[Dataset entries]
##############################
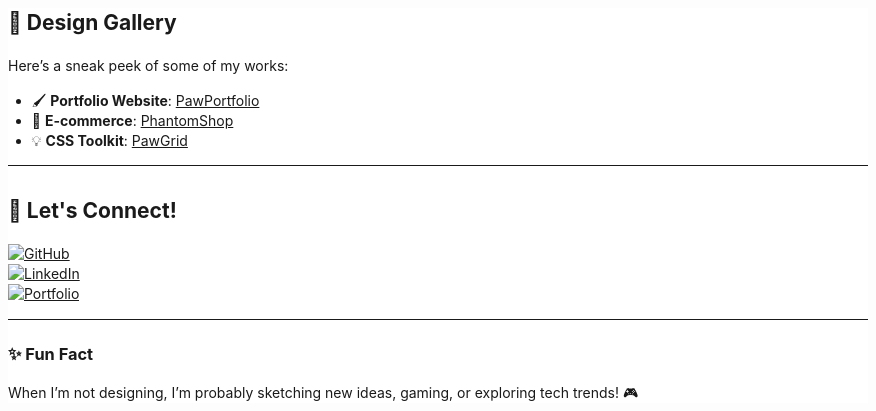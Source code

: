 ## 🎨 Design Gallery
Here’s a sneak peek of some of my works:  

- 🖌️ **Portfolio Website**: [PawPortfolio](https://phantompaw.com)  
- 🌟 **E-commerce**: [PhantomShop](https://phantomshop.example.com)  
- 💡 **CSS Toolkit**: [PawGrid](https://pawgrid.example.com)  

---

## 💌 Let's Connect!
[![GitHub](https://img.shields.io/badge/GitHub-PhantomPaw-181717?style=flat-square&logo=github)](https://github.com/phantompaw)  
[![LinkedIn](https://img.shields.io/badge/LinkedIn-PhantomPaw-0077B5?style=flat-square&logo=linkedin)](https://linkedin.com/in/phantompaw)  
[![Portfolio](https://img.shields.io/badge/Portfolio-Visit%20Now-blueviolet?style=flat-square)](https://phantompaw.com)  

---

### ✨ Fun Fact
When I’m not designing, I’m probably sketching new ideas, gaming, or exploring tech trends! 🎮
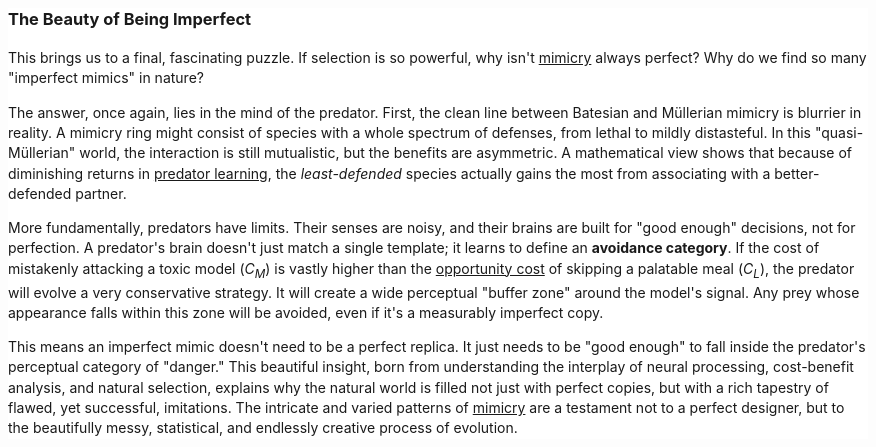 ### The Beauty of Being Imperfect

This brings us to a final, fascinating puzzle. If selection is so powerful, why isn't [mimicry](@article_id:197640) always perfect? Why do we find so many "imperfect mimics" in nature?

The answer, once again, lies in the mind of the predator. First, the clean line between Batesian and Müllerian mimicry is blurrier in reality. A mimicry ring might consist of species with a whole spectrum of defenses, from lethal to mildly distasteful. In this "quasi-Müllerian" world, the interaction is still mutualistic, but the benefits are asymmetric. A mathematical view shows that because of diminishing returns in [predator learning](@article_id:166446), the *least-defended* species actually gains the most from associating with a better-defended partner.

More fundamentally, predators have limits. Their senses are noisy, and their brains are built for "good enough" decisions, not for perfection. A predator's brain doesn't just match a single template; it learns to define an **avoidance category**. If the cost of mistakenly attacking a toxic model ($C_M$) is vastly higher than the [opportunity cost](@article_id:145723) of skipping a palatable meal ($C_L$), the predator will evolve a very conservative strategy. It will create a wide perceptual "buffer zone" around the model's signal. Any prey whose appearance falls within this zone will be avoided, even if it's a measurably imperfect copy.

This means an imperfect mimic doesn't need to be a perfect replica. It just needs to be "good enough" to fall inside the predator's perceptual category of "danger." This beautiful insight, born from understanding the interplay of neural processing, cost-benefit analysis, and natural selection, explains why the natural world is filled not just with perfect copies, but with a rich tapestry of flawed, yet successful, imitations. The intricate and varied patterns of [mimicry](@article_id:197640) are a testament not to a perfect designer, but to the beautifully messy, statistical, and endlessly creative process of evolution.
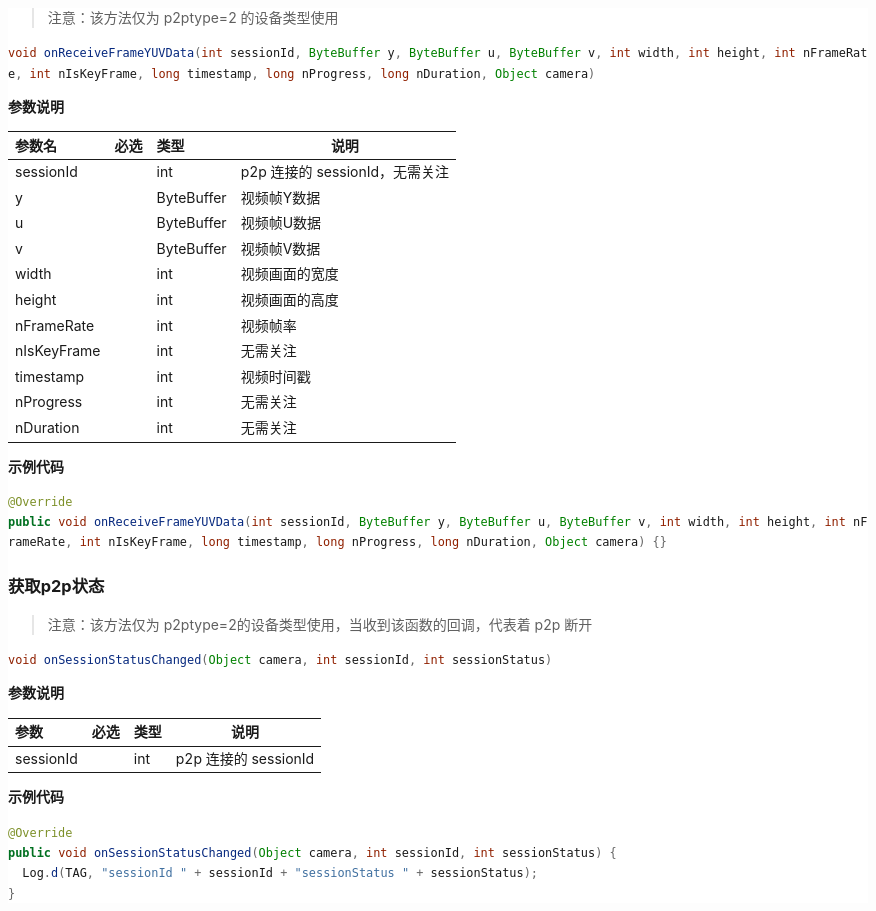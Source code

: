> 注意：该方法仅为 p2ptype=2 的设备类型使用

```java
void onReceiveFrameYUVData(int sessionId, ByteBuffer y, ByteBuffer u, ByteBuffer v, int width, int height, int nFrameRate, int nIsKeyFrame, long timestamp, long nProgress, long nDuration, Object camera)
```

**参数说明**

|参数名|必选|类型|说明|
|:----    |:---|:----- |-----   |
| sessionId || int | p2p 连接的 sessionId，无需关注 |
| y || ByteBuffer | 视频帧Y数据|
| u || ByteBuffer | 视频帧U数据|
| v || ByteBuffer | 视频帧V数据|
| width || int | 视频画面的宽度|
| height || int | 视频画面的高度|
| nFrameRate || int | 视频帧率|
| nIsKeyFrame || int | 无需关注|
| timestamp || int | 视频时间戳|
| nProgress || int | 无需关注|
| nDuration || int | 无需关注|

**示例代码**
```java
@Override
public void onReceiveFrameYUVData(int sessionId, ByteBuffer y, ByteBuffer u, ByteBuffer v, int width, int height, int nFrameRate, int nIsKeyFrame, long timestamp, long nProgress, long nDuration, Object camera) {}
```
### 获取p2p状态

> 注意：该方法仅为 p2ptype=2的设备类型使用，当收到该函数的回调，代表着 p2p 断开

```java       
void onSessionStatusChanged(Object camera, int sessionId, int sessionStatus)
```
**参数说明**

|参数|必选|类型|说明|
|:----    |:---|:----- |-----   |
| sessionId || int | p2p 连接的 sessionId |

**示例代码**  

```java       
@Override
public void onSessionStatusChanged(Object camera, int sessionId, int sessionStatus) {
  Log.d(TAG, "sessionId " + sessionId + "sessionStatus " + sessionStatus);
}
```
##############################
Description of the task: The answer must be an exact copy of the lines from the start of the records above through the line containing "### ✨ Fun Fact", with no pictures in it.

Solution to this problem:
Source code

: ## 🎨 Design Gallery
Here’s a sneak peek of some of my works:  

- 🖌️ **Portfolio Website**: [PawPortfolio](https://phantompaw.com)  
- 🌟 **E-commerce**: [PhantomShop](https://phantomshop.example.com)  
- 💡 **CSS Toolkit**: [PawGrid](https://pawgrid.example.com)  

---

## 💌 Let's Connect!
[![GitHub](https://img.shields.io/badge/GitHub-PhantomPaw-181717?style=flat-square&logo=github)](https://github.com/phantompaw)  
[![LinkedIn](https://img.shields.io/badge/LinkedIn-PhantomPaw-0077B5?style=flat-square&logo=linkedin)](https://linkedin.com/in/phantompaw)  
[![Portfolio](https://img.shields.io/badge/Portfolio-Visit%20Now-blueviolet?style=flat-square)](https://phantompaw.com)  

---

### ✨ Fun Fact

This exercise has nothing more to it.